- _Task instructions_
Find every line below with the string "https" and pick it out.

• • • • •

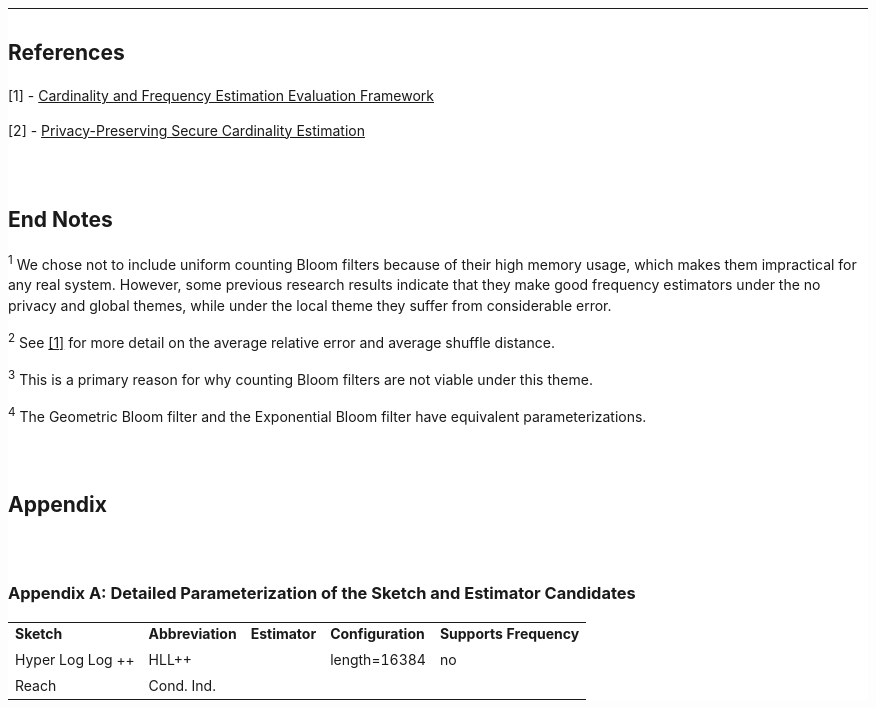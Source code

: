----
## References

[1] - [Cardinality and Frequency Estimation Evaluation Framework](https://github.com/world-federation-of-advertisers/cardinality_estimation_evaluation_framework/blob/master/doc/cardinality_and_frequency_estimation_evaluation_framework.md)

[2] - [Privacy-Preserving Secure Cardinality Estimation](https://research.google/pubs/pub49177/)

<br>

## End Notes

<sup>1</sup> We chose not to include uniform counting Bloom filters because of their high memory usage, which makes them impractical for any real system. However, some previous research results indicate that they make good frequency estimators under the no privacy and global themes, while under the local theme they suffer from considerable error.

<sup>2</sup> See [[1]](#references) for more detail on the average relative error and average shuffle distance.

<sup>3</sup> This is a primary reason for why counting Bloom filters are not viable under this theme.

<sup>4</sup> The Geometric Bloom filter and the Exponential Bloom filter have equivalent parameterizations.

<br>

## Appendix

<br>

### Appendix A: Detailed Parameterization of the Sketch and Estimator Candidates


<table>
  <tr>
   <td><strong>Sketch</strong>
   </td>
   <td><strong>Abbreviation</strong>
   </td>
   <td><strong>Estimator</strong>
   </td>
   <td><strong>Configuration</strong>
   </td>
   <td><strong>Supports Frequency</strong>
   </td>
  </tr>
  <tr>
   <td>Hyper Log Log ++
   </td>
   <td>HLL++
   </td>
   <td>
   </td>
   <td>length=16384
   </td>
   <td>no
   </td>
  </tr>
  <tr>
   <td>Reach
   </td>
   <td>Cond. Ind.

• • • • •

- _Output of the exercise_
[1] - [Cardinality and Frequency Estimation Evaluation Framework](https://github.com/world-federation-of-advertisers/cardinality_estimation_evaluation_framework/blob/master/doc/cardinality_and_frequency_estimation_evaluation_framework.md)
[2] - [Privacy-Preserving Secure Cardinality Estimation](https://research.google/pubs/pub49177/)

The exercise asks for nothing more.